===== Extracted data =====

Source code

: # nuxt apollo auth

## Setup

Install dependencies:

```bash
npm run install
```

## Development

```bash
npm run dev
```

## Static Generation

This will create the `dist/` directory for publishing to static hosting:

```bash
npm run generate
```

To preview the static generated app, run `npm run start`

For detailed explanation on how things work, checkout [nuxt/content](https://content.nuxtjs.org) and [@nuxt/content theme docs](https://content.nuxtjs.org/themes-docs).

=====
===== Extracted data =====

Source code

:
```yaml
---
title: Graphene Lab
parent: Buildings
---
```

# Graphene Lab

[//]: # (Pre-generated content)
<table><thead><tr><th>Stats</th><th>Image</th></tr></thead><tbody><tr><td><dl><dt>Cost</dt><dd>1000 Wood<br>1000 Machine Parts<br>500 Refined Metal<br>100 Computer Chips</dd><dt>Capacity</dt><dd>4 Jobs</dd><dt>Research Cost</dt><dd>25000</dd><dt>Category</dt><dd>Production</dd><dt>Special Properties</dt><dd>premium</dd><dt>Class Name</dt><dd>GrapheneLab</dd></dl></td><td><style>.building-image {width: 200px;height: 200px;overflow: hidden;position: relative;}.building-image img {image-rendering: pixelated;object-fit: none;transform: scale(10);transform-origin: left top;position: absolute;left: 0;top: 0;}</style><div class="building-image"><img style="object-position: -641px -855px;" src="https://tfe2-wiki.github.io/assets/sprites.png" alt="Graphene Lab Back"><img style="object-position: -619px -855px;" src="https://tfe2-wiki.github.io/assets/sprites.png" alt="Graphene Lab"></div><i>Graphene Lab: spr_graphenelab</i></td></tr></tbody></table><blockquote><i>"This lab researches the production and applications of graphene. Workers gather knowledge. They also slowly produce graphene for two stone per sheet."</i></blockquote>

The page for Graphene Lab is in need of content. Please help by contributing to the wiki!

=====
===== Extracted data =====

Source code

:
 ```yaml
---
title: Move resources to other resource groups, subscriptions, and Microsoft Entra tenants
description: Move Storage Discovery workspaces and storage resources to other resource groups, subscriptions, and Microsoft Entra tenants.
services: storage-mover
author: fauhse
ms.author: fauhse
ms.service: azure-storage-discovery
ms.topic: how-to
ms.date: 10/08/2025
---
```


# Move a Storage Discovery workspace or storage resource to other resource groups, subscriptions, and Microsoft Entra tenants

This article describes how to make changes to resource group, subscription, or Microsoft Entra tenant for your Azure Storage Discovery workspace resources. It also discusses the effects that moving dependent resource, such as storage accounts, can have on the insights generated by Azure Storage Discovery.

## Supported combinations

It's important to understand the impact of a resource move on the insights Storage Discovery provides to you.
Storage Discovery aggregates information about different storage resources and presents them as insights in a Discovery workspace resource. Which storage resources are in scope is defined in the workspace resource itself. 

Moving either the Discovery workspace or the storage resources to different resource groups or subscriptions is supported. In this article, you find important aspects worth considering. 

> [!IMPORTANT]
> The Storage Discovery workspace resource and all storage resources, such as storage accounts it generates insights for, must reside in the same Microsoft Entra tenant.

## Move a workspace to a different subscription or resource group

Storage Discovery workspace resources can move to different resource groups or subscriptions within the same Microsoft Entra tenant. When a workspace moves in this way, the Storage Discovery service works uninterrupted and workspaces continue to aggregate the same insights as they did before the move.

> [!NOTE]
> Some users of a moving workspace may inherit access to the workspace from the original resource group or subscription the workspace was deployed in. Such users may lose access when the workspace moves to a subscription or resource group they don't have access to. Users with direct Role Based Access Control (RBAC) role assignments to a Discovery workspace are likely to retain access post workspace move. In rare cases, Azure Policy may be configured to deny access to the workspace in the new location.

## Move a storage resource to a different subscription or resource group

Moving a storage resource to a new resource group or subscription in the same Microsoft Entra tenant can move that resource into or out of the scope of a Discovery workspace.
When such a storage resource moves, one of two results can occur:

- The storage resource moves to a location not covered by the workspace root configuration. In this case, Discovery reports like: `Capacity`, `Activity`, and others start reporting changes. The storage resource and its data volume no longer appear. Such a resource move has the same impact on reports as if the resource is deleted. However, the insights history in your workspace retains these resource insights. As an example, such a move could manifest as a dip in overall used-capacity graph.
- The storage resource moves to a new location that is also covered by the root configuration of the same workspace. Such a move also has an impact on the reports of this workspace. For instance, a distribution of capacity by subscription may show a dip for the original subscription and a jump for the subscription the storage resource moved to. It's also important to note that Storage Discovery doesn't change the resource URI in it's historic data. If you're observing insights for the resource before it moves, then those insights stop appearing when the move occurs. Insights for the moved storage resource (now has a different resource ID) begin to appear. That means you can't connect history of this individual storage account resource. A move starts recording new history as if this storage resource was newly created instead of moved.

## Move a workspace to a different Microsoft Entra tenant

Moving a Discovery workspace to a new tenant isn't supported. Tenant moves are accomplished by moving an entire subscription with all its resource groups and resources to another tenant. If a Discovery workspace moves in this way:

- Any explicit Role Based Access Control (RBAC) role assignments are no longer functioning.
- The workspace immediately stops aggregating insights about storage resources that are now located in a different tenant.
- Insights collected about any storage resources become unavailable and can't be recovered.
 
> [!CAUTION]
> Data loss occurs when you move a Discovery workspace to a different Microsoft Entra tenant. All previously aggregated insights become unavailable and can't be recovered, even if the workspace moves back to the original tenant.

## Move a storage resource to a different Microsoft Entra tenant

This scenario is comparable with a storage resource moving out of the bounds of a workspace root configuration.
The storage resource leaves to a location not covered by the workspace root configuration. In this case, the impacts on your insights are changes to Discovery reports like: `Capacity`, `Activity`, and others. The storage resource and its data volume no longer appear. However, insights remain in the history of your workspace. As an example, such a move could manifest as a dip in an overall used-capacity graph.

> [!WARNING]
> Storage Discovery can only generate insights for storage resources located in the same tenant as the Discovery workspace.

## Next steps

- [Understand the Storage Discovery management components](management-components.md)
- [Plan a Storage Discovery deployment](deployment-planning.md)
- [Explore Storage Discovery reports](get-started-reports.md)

=====

After locating the line holding "To preview the" above, output exactly that line and every line after it through the line holding "For detailed explanation". Include nothing else.

Task result:
To preview the static generated app, run `npm run start`

For detailed explanation on how things work, checkout [nuxt/content](https://content.nuxtjs.org) and [@nuxt/content theme docs](https://content.nuxtjs.org/themes-docs).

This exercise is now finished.